Rimini. Bimbo morto, l’autopsia arriva dopo un anno e mezzo

Il piccolo Alessandro Vendemini è morto per una polmonite bilaterale, mai diagnosticata, in un quadro complicato da una malformazione cardiaca congenita. La consulenza disposta dalla procura alla fine è stata depositata e stando al medico legale che l’ha redatta in ritardo, ma con grande accuratezza, non si possono ravvisare profili di responsabilità da parte dei quattro medici e dell’infermiere indagati con l’ipotesi di omicidio colposo. Sono da scagionare perché sulla base delle indicazioni ricevute e dal quadro clinico al primo accesso non avevano motivo di disporre la radiografia al torace che avrebbe potuto rilevare il problema. Alla soddisfazione dei sanitari sotto accusa fa da contraltare il dolore della famiglia del piccolo, devastata dalla tragedia, e decisa, anche contro l’evidenza, a continuare la propria battaglia. «Nomineremo un nostro perito» è l’indicazione del padre all’avvocato Massimiliano Orrù. I fatti risalgono all’autunno 2019. Il bimbo, che aveva due anni, fu portato una prima volta al pronto soccorso al mattino e dimesso con una prognosi rassicurante. Nella notte tornò in ospedale in condizioni disperate e morì.

La morte di Alessandro, secondo il medico-legale sarebbe “riferibile a una polmonite diffusa bilaterale multiorgano terminale in un soggetto affetto da miocardiopatia ipertrofica e alterazioni vascolari” congenite.

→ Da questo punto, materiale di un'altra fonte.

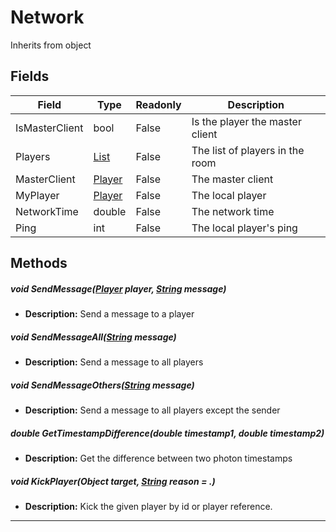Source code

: # Network
Inherits from object
## Fields
|Field|Type|Readonly|Description|
|---|---|---|---|
|IsMasterClient|bool|False|Is the player the master client|
|Players|[List](../objects/List.md)|False|The list of players in the room|
|MasterClient|[Player](../objects/Player.md)|False|The master client|
|MyPlayer|[Player](../objects/Player.md)|False|The local player|
|NetworkTime|double|False|The network time|
|Ping|int|False|The local player's ping|
## Methods
##### void SendMessage([Player](../objects/Player.md) player, [String](../static/String.md) message)
- **Description:** Send a message to a player
##### void SendMessageAll([String](../static/String.md) message)
- **Description:** Send a message to all players
##### void SendMessageOthers([String](../static/String.md) message)
- **Description:** Send a message to all players except the sender
##### double GetTimestampDifference(double timestamp1, double timestamp2)
- **Description:** Get the difference between two photon timestamps
##### void KickPlayer(Object target, [String](../static/String.md) reason = .)
- **Description:** Kick the given player by id or player reference.

---

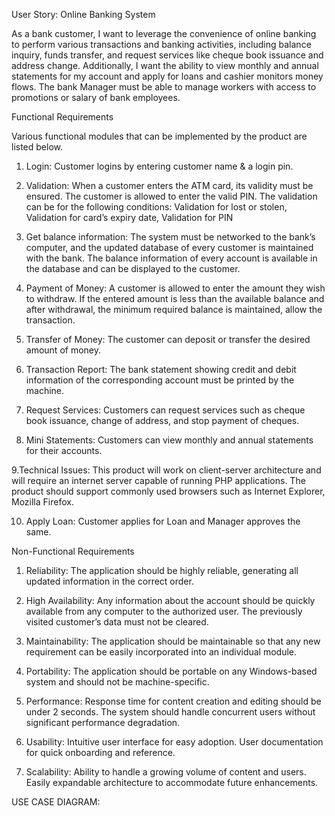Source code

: ﻿User Story: Online Banking System

As a bank customer, I want to leverage the convenience of online banking to perform various transactions and banking activities, 
including balance inquiry, funds transfer, and request services like cheque book issuance and address change. 
Additionally, I want the ability to view monthly and annual statements for my account and apply for loans and cashier monitors money flows.
The bank Manager must be able to manage workers with access to promotions or salary of bank employees.

Functional Requirements

Various functional modules that can be implemented by the product are listed below.

1. Login:
Customer logins by entering customer name & a login pin.

2. Validation:
When a customer enters the ATM card, its validity must be ensured. The customer is allowed to enter the valid PIN. The validation can be for the following conditions:
Validation for lost or stolen, Validation for card’s expiry date, Validation for PIN

3. Get balance information:
The system must be networked to the bank’s computer, and the updated database of every customer is maintained with the bank. The balance information of every account is available in the database and can be displayed to the customer.

4. Payment of Money:
A customer is allowed to enter the amount they wish to withdraw. If the entered amount is less than the available balance and after withdrawal, the minimum required balance is maintained, allow the transaction.

5. Transfer of Money:
The customer can deposit or transfer the desired amount of money.

6. Transaction Report:
The bank statement showing credit and debit information of the corresponding account must be printed by the machine.

7. Request Services:
Customers can request services such as cheque book issuance, change of address, and stop payment of cheques.

8. Mini Statements:
Customers can view monthly and annual statements for their accounts.

9.Technical Issues:
This product will work on client-server architecture and will require an internet server capable of running PHP applications. The product should support commonly used browsers such as Internet Explorer, Mozilla Firefox.

10. Apply Loan:
Customer applies for Loan and Manager approves the same.


Non-Functional Requirements

1. Reliability:
The application should be highly reliable, generating all updated information in the correct order.

2. High Availability:
Any information about the account should be quickly available from any computer to the authorized user. The previously visited customer’s data must not be cleared.

3. Maintainability:
The application should be maintainable so that any new requirement can be easily incorporated into an individual module.

4. Portability:
The application should be portable on any Windows-based system and should not be machine-specific.

5. Performance:
Response time for content creation and editing should be under 2 seconds.
The system should handle concurrent users without significant performance degradation.

6. Usability:
Intuitive user interface for easy adoption.
User documentation for quick onboarding and reference.

7. Scalability:
Ability to handle a growing volume of content and users.
Easily expandable architecture to accommodate future enhancements.







USE CASE DIAGRAM:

Quando fu portato per la prima volta al pronto soccorso, alle 8 del mattino del 30 ottobre 2019, il quadro clinico non consentiva di ipotizzare una patologia così grave a carico del sistema respiratorio: non aveva febbre, dispnea, tosse e l’ossigenazione era normale. I dati riferiti dai familiari in quel primo accesso e il quadro clinico, secondo il medico-legale, non consentivano di ipotizzare una patologia così grave a carico del sistema respiratorio. La polmonite era in corso, ma sulla base dell’esposizione dei sintomi da parte dei genitori e delle evidenze cliniche, insomma, “non era neanche indicato un esame radiologico del torace”. Al secondo accesso al pronto soccorso, la notte dello stesso giorno, il quadro clinico del bambino era già compromesso dalla progressione della malattia, i tentativi di rianimarlo si sarebbero scontrati a quel punto con la malformazione cardiaca preesistente. L’arresto cardiaco fu la conseguenza. “Nell’assistenza sanitaria fornita al piccolo Alessandro – si legge nelle conclusioni – non sono pertanto ravvisabili carenze assistenziali integranti profili di malpractice professionale con rilevanza causale sul determinismo della morte”.

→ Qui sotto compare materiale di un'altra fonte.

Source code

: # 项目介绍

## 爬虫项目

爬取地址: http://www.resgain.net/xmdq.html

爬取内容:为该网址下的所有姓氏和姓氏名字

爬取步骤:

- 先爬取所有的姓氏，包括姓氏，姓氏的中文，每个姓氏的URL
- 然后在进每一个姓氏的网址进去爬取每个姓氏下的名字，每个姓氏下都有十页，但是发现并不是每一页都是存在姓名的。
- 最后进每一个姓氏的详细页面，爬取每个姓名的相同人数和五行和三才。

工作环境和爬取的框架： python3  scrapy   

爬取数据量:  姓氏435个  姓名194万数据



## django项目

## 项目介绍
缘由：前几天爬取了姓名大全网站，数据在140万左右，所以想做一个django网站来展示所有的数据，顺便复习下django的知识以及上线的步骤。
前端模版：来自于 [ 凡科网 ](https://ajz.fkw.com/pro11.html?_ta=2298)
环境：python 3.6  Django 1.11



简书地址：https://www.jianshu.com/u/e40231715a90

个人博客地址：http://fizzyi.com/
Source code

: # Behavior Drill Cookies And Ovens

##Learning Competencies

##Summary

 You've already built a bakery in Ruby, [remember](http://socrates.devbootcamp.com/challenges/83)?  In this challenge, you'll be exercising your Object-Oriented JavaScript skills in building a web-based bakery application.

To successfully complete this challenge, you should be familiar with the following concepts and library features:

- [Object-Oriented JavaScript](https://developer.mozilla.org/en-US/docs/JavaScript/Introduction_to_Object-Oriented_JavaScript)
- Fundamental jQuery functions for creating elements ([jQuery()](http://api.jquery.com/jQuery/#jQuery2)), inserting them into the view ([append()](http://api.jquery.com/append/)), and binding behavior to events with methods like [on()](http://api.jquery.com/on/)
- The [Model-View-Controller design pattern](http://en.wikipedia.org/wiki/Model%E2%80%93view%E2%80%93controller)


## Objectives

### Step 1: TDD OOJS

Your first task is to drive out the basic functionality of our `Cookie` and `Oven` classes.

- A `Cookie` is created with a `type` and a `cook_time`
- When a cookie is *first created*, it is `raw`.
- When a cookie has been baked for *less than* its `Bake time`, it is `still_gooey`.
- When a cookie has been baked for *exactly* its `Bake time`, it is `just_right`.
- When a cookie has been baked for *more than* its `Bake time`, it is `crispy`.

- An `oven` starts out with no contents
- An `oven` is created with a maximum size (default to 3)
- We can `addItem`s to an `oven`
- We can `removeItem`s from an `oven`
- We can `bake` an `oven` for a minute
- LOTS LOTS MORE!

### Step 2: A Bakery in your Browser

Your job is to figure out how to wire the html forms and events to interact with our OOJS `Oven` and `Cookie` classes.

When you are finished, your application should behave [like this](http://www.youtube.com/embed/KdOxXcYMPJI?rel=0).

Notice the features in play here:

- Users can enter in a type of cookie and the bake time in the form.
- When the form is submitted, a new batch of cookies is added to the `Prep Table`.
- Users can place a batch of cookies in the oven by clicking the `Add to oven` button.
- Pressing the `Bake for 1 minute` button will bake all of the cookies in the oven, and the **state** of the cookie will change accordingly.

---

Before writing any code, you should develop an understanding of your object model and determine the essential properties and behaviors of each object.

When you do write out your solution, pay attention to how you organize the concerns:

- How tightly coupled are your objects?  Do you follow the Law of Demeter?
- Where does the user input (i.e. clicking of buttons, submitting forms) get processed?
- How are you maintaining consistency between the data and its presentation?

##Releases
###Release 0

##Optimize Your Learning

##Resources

Parole che non lasciano margini all’interpretazione, anche se la procura (il pm titolare dell’inchiesta è Davide Ercolani) si riserva ancora tempo prima di decidere il da farsi.

Il deposito della consulenza, invece, per gli avvocati difensori degli indagati mette la parola fine sulla vicenda. «I nostri assistiti – spiegano gli avvocati Nicoletta Gagliani e Alessandro Pierotti – in servizio al pronto soccorso all’epoca dei fatti hanno visto riconosciuta la bontà del loro operato professionale. Rimane l’amarezza per l’evento drammatico che ha colpito il piccolo Alessandro e la sua famiglia, ma l’esito dell’autopsia non lascia spazio a interpretazioni diverse o alternative rispetto a una responsabilità, dimostratasi del tutto assente». A Riccardo, il padre del piccolo qualcosa non torna: ci sono voluti quasi due anni per sapere di che cosa fosse morto il figlio. «Quando lo portai la prima volta al pronto soccorso bastarono due ore per dire che non era niente e poteva tornare a casa».